HOOVER, Ala. --- Get the jokes in now, or risk losing them.
Saying Tennessee would no longer be found at the feet of its Southeastern Conference brethren and further insisting his team could be a factor in the SEC Eastern Division race, third-year Volunteers coach Derek Dooley sounded a trumpet of belief in his 2012 team here Thursday as SEC Media Days wrapped up.
Reminded he said his Vols last year could compete for the East, Dooley indicated he believes there's a much greater likelihood of that scenario this season. The Vols open Aug. 31 vs. N.C. State in Atlanta as part of the Chick-fil-A Kickoff Classic. They'll play their first SEC game, against Florida, Sept. 15 inside Neyland Stadium.
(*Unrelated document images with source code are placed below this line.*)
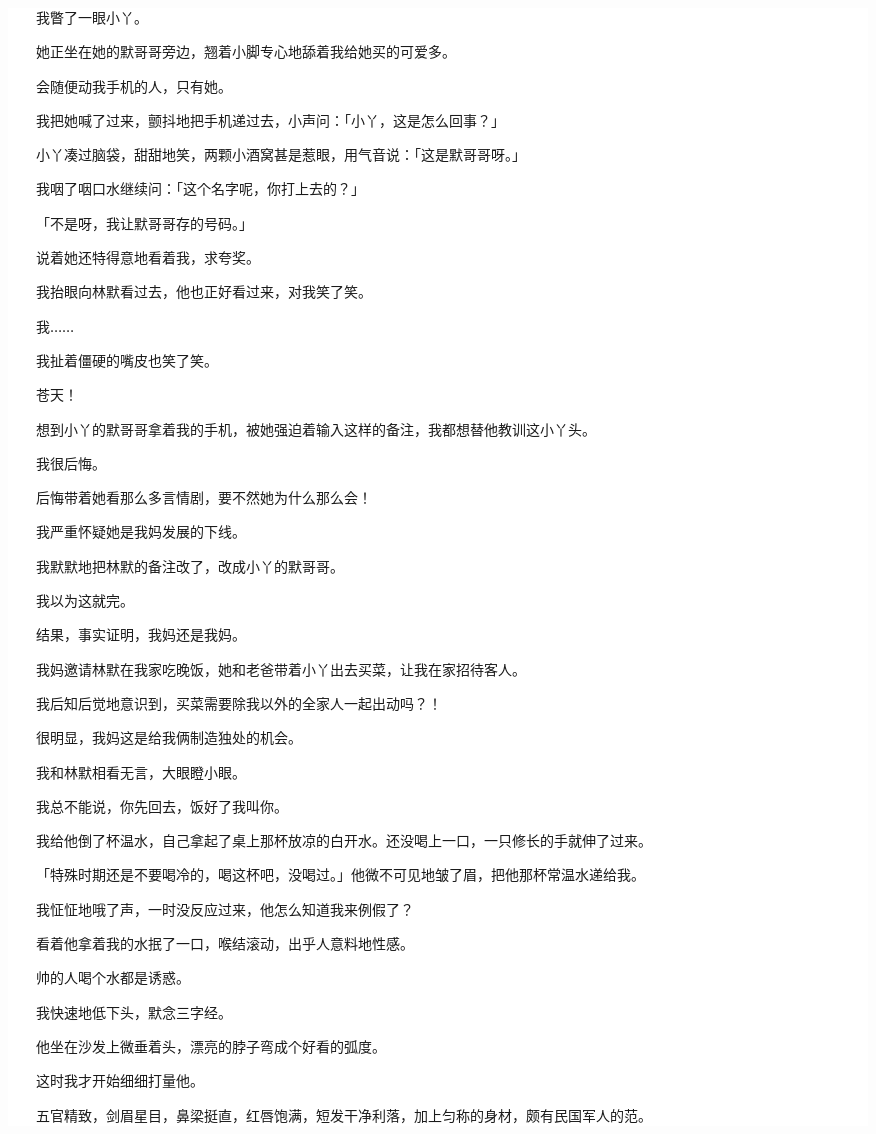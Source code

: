 &emsp;&emsp;我瞥了一眼小丫。  
  
&emsp;&emsp;她正坐在她的默哥哥旁边，翘着小脚专心地舔着我给她买的可爱多。  
  
&emsp;&emsp;会随便动我手机的人，只有她。  
  
&emsp;&emsp;我把她喊了过来，颤抖地把手机递过去，小声问：「小丫，这是怎么回事？」  
  
&emsp;&emsp;小丫凑过脑袋，甜甜地笑，两颗小酒窝甚是惹眼，用气音说：「这是默哥哥呀。」  
  
&emsp;&emsp;我咽了咽口水继续问：「这个名字呢，你打上去的？」  
  
&emsp;&emsp;「不是呀，我让默哥哥存的号码。」  
  
&emsp;&emsp;说着她还特得意地看着我，求夸奖。  
  
&emsp;&emsp;我抬眼向林默看过去，他也正好看过来，对我笑了笑。  
  
&emsp;&emsp;我……  
  
&emsp;&emsp;我扯着僵硬的嘴皮也笑了笑。  
  
&emsp;&emsp;苍天！  
  
&emsp;&emsp;想到小丫的默哥哥拿着我的手机，被她强迫着输入这样的备注，我都想替他教训这小丫头。  
  
&emsp;&emsp;我很后悔。  
  
&emsp;&emsp;后悔带着她看那么多言情剧，要不然她为什么那么会！  
  
&emsp;&emsp;我严重怀疑她是我妈发展的下线。  
  
&emsp;&emsp;我默默地把林默的备注改了，改成小丫的默哥哥。  
  
&emsp;&emsp;我以为这就完。  
  
&emsp;&emsp;结果，事实证明，我妈还是我妈。  
  
&emsp;&emsp;我妈邀请林默在我家吃晚饭，她和老爸带着小丫出去买菜，让我在家招待客人。  
  
&emsp;&emsp;我后知后觉地意识到，买菜需要除我以外的全家人一起出动吗？！  
  
&emsp;&emsp;很明显，我妈这是给我俩制造独处的机会。  
  
&emsp;&emsp;我和林默相看无言，大眼瞪小眼。  
  
&emsp;&emsp;我总不能说，你先回去，饭好了我叫你。  
  
&emsp;&emsp;我给他倒了杯温水，自己拿起了桌上那杯放凉的白开水。还没喝上一口，一只修长的手就伸了过来。  
  
&emsp;&emsp;「特殊时期还是不要喝冷的，喝这杯吧，没喝过。」他微不可见地皱了眉，把他那杯常温水递给我。  
  
&emsp;&emsp;我怔怔地哦了声，一时没反应过来，他怎么知道我来例假了？  
  
&emsp;&emsp;看着他拿着我的水抿了一口，喉结滚动，出乎人意料地性感。  
  
&emsp;&emsp;帅的人喝个水都是诱惑。  
  
&emsp;&emsp;我快速地低下头，默念三字经。  
  
&emsp;&emsp;他坐在沙发上微垂着头，漂亮的脖子弯成个好看的弧度。  
  
&emsp;&emsp;这时我才开始细细打量他。  
  
&emsp;&emsp;五官精致，剑眉星目，鼻梁挺直，红唇饱满，短发干净利落，加上匀称的身材，颇有民国军人的范。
"Absolutely we can. We have a better roster than we've had since I've been here," Dooley emphasized in a smaller gathering with mostly Tennessee reporters this morning. "We're more experienced, we're deeper, we're more talented. It doesn't mean we're where we need to be. But yeah.
"Could we have competed for the East last year? Yeah, we could have. But we had some things that didn't go our way and we didn't really have a lot of depth and experience. That reared its ugly head as the season went on. We don't have those issues like we had last year going into this season."
Further, Dooley said, there's a swelling belief within the Vols that retribution could be in the offing this fall.
"It's been a tough four years in Tennessee," Dooley said. "I know, of course, the SEC has enjoyed taking advantage of our tough times. But there's a nice mood on our team right now that you're not going to have Tennessee to kick around anymore."
The league, it seems, remains skeptical. The Vols were tabbed to finish fifth in the East in voting by media who cover the league and released Thursday.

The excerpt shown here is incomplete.